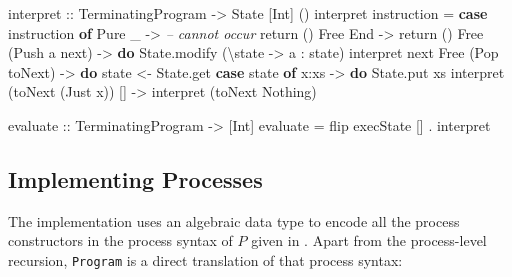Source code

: \documentclass[runningheads,plain]{llncs}
\newenvironment{Shaded}{}{}
\newcommand{\KeywordTok}[1]{\textcolor[rgb]{0.00,0.44,0.13}{\textbf{#1}}}
\newcommand{\DataTypeTok}[1]{\textcolor[rgb]{0.56,0.13,0.00}{#1}}
\newcommand{\CommentTok}[1]{\textcolor[rgb]{0.38,0.63,0.69}{\textit{#1}}}
\newcommand{\OtherTok}[1]{\textcolor[rgb]{0.00,0.44,0.13}{#1}}
\newcommand{\FunctionTok}[1]{\textcolor[rgb]{0.02,0.16,0.49}{#1}}
\newcommand{\NormalTok}[1]{#1}
\begin{document}
\begin{Shaded}
\begin{Highlighting}[]
\OtherTok{interpret ::} \DataTypeTok{TerminatingProgram} \OtherTok{->} \DataTypeTok{State}\NormalTok{ [}\DataTypeTok{Int}\NormalTok{] () }
\NormalTok{interpret instruction }\FunctionTok{=} 
    \KeywordTok{case}\NormalTok{ instruction }\KeywordTok{of}
        \DataTypeTok{Pure}\NormalTok{ _ }\OtherTok{->} 
            \CommentTok{-- cannot occur}
\NormalTok{            return () }
        \DataTypeTok{Free} \DataTypeTok{End} \OtherTok{->} 
\NormalTok{            return () }
        \DataTypeTok{Free}\NormalTok{ (}\DataTypeTok{Push}\NormalTok{ a next) }\OtherTok{->} \KeywordTok{do} 
\NormalTok{            State.modify (\textbackslash{}state }\OtherTok{->}\NormalTok{ a }\FunctionTok{:}\NormalTok{ state)}
\NormalTok{            interpret next}
        \DataTypeTok{Free}\NormalTok{ (}\DataTypeTok{Pop}\NormalTok{ toNext) }\OtherTok{->} \KeywordTok{do}
\NormalTok{            state }\OtherTok{<-}\NormalTok{ State.get}
            \KeywordTok{case}\NormalTok{ state }\KeywordTok{of} 
\NormalTok{                x}\FunctionTok{:}\NormalTok{xs }\OtherTok{->} \KeywordTok{do}
\NormalTok{                    State.put xs}
\NormalTok{                    interpret (toNext (}\DataTypeTok{Just}\NormalTok{ x))}
\NormalTok{                [] }\OtherTok{->} 
\NormalTok{                    interpret (toNext }\DataTypeTok{Nothing}\NormalTok{)}

\OtherTok{evaluate ::} \DataTypeTok{TerminatingProgram} \OtherTok{->}\NormalTok{ [}\DataTypeTok{Int}\NormalTok{] }
\NormalTok{evaluate }\FunctionTok{=}\NormalTok{ flip execState [] }\FunctionTok{.}\NormalTok{ interpret }
\end{Highlighting}
\end{Shaded}


\subsection{Implementing Processes}
The implementation uses an algebraic data type %
to encode all the process constructors in the process syntax of $P$ given in . 
Apart from the process-level recursion, \texttt{Program} is a direct translation of that process syntax:
\end{document}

__What is being asked__
Keep the pictures out of your copy, and repeat every entry above exactly.

__Result of this task__
Source code

: \documentclass[runningheads,plain]{llncs}
\newenvironment{Shaded}{}{}
\newcommand{\KeywordTok}[1]{\textcolor[rgb]{0.00,0.44,0.13}{\textbf{#1}}}
\newcommand{\DataTypeTok}[1]{\textcolor[rgb]{0.56,0.13,0.00}{#1}}
\newcommand{\CommentTok}[1]{\textcolor[rgb]{0.38,0.63,0.69}{\textit{#1}}}
\newcommand{\OtherTok}[1]{\textcolor[rgb]{0.00,0.44,0.13}{#1}}
\newcommand{\FunctionTok}[1]{\textcolor[rgb]{0.02,0.16,0.49}{#1}}
\newcommand{\NormalTok}[1]{#1}
\begin{document}
\begin{Shaded}
\begin{Highlighting}[]
\OtherTok{interpret ::} \DataTypeTok{TerminatingProgram} \OtherTok{->} \DataTypeTok{State}\NormalTok{ [}\DataTypeTok{Int}\NormalTok{] () }
\NormalTok{interpret instruction }\FunctionTok{=} 
    \KeywordTok{case}\NormalTok{ instruction }\KeywordTok{of}
        \DataTypeTok{Pure}\NormalTok{ _ }\OtherTok{->} 
            \CommentTok{-- cannot occur}
\NormalTok{            return () }
        \DataTypeTok{Free} \DataTypeTok{End} \OtherTok{->} 
\NormalTok{            return () }
        \DataTypeTok{Free}\NormalTok{ (}\DataTypeTok{Push}\NormalTok{ a next) }\OtherTok{->} \KeywordTok{do} 
\NormalTok{            State.modify (\textbackslash{}state }\OtherTok{->}\NormalTok{ a }\FunctionTok{:}\NormalTok{ state)}
\NormalTok{            interpret next}
        \DataTypeTok{Free}\NormalTok{ (}\DataTypeTok{Pop}\NormalTok{ toNext) }\OtherTok{->} \KeywordTok{do}
\NormalTok{            state }\OtherTok{<-}\NormalTok{ State.get}
            \KeywordTok{case}\NormalTok{ state }\KeywordTok{of} 
\NormalTok{                x}\FunctionTok{:}\NormalTok{xs }\OtherTok{->} \KeywordTok{do}
\NormalTok{                    State.put xs}
\NormalTok{                    interpret (toNext (}\DataTypeTok{Just}\NormalTok{ x))}
\NormalTok{                [] }\OtherTok{->} 
\NormalTok{                    interpret (toNext }\DataTypeTok{Nothing}\NormalTok{)}

\OtherTok{evaluate ::} \DataTypeTok{TerminatingProgram} \OtherTok{->}\NormalTok{ [}\DataTypeTok{Int}\NormalTok{] }
\NormalTok{evaluate }\FunctionTok{=}\NormalTok{ flip execState [] }\FunctionTok{.}\NormalTok{ interpret }
\end{Highlighting}
\end{Shaded}


\subsection{Implementing Processes}
The implementation uses an algebraic data type %
to encode all the process constructors in the process syntax of $P$ given in . 
Apart from the process-level recursion, \texttt{Program} is a direct translation of that process syntax:
\end{document}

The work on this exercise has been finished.